Witches’ Sabbath | Charity Blackstock | Paperback Library | 1967 | 174 pages
Tamar Brown arrives in the small English village of Meadway Bois to write a book on the local legend, Abigail Parkes, a young girl who was burned as a witch three-hundred years previously. Tamar feels a strange affinity with Abigail reaching back across the years, perhaps from their similarly brilliant red hair, long lashes and piercing blue eyes. The desolation of Tamar’s new surroundings brings back painful memories of her holiday in the Scottish Highland, where she suffered a harsh breakup from her beau, young doctor William Menzies.

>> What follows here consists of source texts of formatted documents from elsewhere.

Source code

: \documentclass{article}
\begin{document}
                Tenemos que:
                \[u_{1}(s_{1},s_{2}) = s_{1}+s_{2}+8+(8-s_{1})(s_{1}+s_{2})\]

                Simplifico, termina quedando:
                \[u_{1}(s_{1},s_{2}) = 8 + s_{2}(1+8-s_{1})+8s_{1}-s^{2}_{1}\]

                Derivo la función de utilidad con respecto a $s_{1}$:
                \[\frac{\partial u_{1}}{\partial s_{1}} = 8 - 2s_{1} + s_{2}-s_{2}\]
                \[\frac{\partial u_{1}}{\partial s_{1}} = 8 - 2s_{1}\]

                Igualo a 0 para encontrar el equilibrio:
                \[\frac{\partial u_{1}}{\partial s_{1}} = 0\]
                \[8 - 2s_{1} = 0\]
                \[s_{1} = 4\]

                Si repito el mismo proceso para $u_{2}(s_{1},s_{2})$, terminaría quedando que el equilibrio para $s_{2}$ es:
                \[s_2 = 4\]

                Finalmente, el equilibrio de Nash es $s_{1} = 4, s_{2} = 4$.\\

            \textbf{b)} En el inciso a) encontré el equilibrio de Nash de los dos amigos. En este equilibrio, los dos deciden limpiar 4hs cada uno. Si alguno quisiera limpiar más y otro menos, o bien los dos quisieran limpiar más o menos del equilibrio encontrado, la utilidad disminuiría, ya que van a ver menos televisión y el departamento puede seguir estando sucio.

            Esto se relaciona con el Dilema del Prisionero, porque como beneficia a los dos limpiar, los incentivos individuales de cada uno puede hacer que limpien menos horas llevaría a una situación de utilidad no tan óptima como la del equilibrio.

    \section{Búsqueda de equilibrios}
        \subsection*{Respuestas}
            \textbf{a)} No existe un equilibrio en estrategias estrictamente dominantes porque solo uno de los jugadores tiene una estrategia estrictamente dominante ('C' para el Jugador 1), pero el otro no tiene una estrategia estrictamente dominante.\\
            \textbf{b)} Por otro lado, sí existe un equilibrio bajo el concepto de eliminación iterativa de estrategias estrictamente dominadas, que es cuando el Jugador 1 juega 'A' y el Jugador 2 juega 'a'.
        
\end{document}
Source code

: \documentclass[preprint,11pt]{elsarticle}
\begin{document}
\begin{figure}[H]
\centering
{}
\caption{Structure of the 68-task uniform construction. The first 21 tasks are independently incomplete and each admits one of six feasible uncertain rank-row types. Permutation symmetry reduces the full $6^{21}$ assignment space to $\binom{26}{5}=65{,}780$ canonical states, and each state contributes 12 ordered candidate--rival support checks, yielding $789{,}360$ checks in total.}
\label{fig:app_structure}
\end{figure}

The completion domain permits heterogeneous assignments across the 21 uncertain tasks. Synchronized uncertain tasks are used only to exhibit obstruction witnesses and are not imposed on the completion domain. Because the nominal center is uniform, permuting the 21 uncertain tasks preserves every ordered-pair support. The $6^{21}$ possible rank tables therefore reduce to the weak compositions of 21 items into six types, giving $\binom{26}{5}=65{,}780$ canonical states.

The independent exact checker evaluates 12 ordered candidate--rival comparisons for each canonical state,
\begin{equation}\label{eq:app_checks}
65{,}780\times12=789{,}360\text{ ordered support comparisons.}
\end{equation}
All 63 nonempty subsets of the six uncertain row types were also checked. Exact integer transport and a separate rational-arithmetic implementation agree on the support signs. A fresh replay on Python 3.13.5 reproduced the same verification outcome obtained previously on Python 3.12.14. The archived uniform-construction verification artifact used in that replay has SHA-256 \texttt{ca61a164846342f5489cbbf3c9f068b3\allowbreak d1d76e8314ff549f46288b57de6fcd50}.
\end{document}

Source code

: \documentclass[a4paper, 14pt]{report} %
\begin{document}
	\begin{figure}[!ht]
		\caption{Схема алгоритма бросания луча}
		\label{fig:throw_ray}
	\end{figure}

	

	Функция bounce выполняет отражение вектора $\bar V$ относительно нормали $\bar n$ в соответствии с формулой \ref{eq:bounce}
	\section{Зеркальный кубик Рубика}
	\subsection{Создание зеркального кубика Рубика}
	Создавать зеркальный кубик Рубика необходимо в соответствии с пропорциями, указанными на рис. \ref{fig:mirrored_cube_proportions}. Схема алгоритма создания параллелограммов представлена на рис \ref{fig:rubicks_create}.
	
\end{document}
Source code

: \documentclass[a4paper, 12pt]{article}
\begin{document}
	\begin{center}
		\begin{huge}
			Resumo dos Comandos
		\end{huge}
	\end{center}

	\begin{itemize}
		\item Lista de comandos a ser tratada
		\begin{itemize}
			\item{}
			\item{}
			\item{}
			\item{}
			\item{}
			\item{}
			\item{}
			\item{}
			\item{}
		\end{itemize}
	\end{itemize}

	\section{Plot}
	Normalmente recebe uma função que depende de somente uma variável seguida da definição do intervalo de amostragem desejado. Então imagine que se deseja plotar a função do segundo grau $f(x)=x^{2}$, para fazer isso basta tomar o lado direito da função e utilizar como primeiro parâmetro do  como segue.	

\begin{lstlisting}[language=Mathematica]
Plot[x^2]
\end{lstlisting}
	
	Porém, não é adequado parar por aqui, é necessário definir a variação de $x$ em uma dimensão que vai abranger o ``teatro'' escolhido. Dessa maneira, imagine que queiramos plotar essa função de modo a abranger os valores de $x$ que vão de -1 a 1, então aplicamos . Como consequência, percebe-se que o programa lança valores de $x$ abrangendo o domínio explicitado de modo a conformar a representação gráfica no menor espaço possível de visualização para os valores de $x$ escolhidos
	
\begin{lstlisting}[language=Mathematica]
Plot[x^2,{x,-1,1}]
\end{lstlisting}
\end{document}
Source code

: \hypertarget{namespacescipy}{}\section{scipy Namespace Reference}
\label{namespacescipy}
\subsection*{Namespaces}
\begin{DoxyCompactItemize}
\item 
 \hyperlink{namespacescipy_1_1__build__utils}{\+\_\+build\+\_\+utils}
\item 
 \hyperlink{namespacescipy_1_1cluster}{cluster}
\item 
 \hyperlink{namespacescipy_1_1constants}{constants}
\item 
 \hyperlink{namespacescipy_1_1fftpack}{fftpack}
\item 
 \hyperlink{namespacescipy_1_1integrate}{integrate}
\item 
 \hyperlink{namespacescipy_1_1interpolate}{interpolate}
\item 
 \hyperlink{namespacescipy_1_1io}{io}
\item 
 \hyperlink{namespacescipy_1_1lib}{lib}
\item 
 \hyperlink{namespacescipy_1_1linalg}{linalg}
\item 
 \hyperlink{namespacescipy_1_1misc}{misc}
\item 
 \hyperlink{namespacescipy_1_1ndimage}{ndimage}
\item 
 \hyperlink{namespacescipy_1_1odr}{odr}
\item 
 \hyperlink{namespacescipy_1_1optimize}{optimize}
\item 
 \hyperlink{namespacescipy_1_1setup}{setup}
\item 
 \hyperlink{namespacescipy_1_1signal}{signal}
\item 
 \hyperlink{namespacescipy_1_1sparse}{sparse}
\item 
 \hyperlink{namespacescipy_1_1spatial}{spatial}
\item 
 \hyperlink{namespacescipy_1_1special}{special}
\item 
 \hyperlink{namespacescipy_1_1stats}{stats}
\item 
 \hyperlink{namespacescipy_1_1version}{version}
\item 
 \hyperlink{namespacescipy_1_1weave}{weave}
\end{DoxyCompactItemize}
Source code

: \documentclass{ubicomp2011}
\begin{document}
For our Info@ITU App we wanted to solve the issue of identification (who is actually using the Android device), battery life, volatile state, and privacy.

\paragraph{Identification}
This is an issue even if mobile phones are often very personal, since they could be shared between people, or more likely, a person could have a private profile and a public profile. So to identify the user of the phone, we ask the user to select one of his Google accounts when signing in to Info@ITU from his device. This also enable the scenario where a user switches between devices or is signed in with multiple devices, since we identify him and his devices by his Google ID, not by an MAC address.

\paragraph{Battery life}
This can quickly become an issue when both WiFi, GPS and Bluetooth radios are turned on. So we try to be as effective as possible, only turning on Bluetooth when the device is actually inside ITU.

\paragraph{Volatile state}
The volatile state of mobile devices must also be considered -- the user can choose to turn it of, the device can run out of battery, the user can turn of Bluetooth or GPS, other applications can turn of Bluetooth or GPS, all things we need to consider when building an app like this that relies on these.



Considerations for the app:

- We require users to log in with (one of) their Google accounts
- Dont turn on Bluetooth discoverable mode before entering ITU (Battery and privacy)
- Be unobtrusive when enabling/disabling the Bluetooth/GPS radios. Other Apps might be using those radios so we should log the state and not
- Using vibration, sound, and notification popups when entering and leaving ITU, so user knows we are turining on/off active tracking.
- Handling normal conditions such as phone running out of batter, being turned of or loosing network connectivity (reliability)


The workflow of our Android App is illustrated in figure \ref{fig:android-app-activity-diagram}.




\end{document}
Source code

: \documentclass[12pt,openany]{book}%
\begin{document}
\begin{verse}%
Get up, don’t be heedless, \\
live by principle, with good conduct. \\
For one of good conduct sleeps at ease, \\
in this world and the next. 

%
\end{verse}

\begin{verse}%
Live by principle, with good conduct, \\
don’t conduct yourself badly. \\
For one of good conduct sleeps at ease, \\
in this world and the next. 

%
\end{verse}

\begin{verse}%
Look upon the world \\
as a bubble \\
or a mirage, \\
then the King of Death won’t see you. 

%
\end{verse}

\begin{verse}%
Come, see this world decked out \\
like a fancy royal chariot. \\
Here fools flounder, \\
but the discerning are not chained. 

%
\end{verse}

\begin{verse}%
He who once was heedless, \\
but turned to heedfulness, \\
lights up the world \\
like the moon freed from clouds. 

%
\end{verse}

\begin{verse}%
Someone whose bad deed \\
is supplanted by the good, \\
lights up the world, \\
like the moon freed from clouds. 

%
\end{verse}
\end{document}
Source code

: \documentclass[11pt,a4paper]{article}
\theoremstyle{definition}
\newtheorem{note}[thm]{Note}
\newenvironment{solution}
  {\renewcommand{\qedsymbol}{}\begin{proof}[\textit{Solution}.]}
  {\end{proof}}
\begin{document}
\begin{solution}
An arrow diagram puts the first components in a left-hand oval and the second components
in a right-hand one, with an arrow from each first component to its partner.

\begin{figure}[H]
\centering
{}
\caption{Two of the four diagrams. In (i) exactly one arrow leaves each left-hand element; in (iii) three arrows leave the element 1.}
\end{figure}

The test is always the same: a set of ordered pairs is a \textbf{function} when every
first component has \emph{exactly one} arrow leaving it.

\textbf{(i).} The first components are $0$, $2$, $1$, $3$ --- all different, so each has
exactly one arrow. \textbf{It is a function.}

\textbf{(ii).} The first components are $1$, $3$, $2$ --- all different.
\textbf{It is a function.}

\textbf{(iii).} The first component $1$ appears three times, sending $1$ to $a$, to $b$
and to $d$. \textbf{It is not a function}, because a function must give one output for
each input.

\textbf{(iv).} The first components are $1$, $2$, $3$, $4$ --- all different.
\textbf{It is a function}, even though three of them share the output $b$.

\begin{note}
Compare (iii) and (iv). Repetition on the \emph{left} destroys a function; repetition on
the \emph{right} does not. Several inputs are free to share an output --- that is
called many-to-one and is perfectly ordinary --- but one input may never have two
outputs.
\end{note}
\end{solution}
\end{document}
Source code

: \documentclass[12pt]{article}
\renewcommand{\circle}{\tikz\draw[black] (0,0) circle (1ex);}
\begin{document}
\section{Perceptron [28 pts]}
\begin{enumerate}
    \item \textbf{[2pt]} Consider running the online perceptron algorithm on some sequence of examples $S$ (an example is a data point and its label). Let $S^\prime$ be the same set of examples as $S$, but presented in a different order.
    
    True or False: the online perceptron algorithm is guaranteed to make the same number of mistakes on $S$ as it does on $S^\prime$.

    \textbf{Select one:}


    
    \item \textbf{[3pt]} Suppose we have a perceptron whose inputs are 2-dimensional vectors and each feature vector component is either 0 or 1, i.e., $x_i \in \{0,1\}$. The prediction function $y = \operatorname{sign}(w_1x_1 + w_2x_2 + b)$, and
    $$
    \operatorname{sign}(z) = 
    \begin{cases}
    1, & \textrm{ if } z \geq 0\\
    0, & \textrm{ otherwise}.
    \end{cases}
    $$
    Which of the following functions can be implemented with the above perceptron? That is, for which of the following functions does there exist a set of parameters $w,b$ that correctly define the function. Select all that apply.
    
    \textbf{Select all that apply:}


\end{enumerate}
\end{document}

Tamar’s expectations for a quiet solitude, filled with work, are soon shattered. After a night of boozing at the village pub (aptly named The Burning Witch), the town drunk stumbles upon Tamar in the street and reflexively gives her a two-fingered gesture—understood in the country as the sign of “The Evil Eye”. The superstitious townspeople, already noting Tamar’s uncanny resemblance to Abigail Parkes, seize upon this evidence as validation of their fears of the witches’ return. Although she rebuffs the advances of ne’er-do-well and self-proclaimed artist Humphrey Sloane, the town gossips further brand her a “wanton woman.”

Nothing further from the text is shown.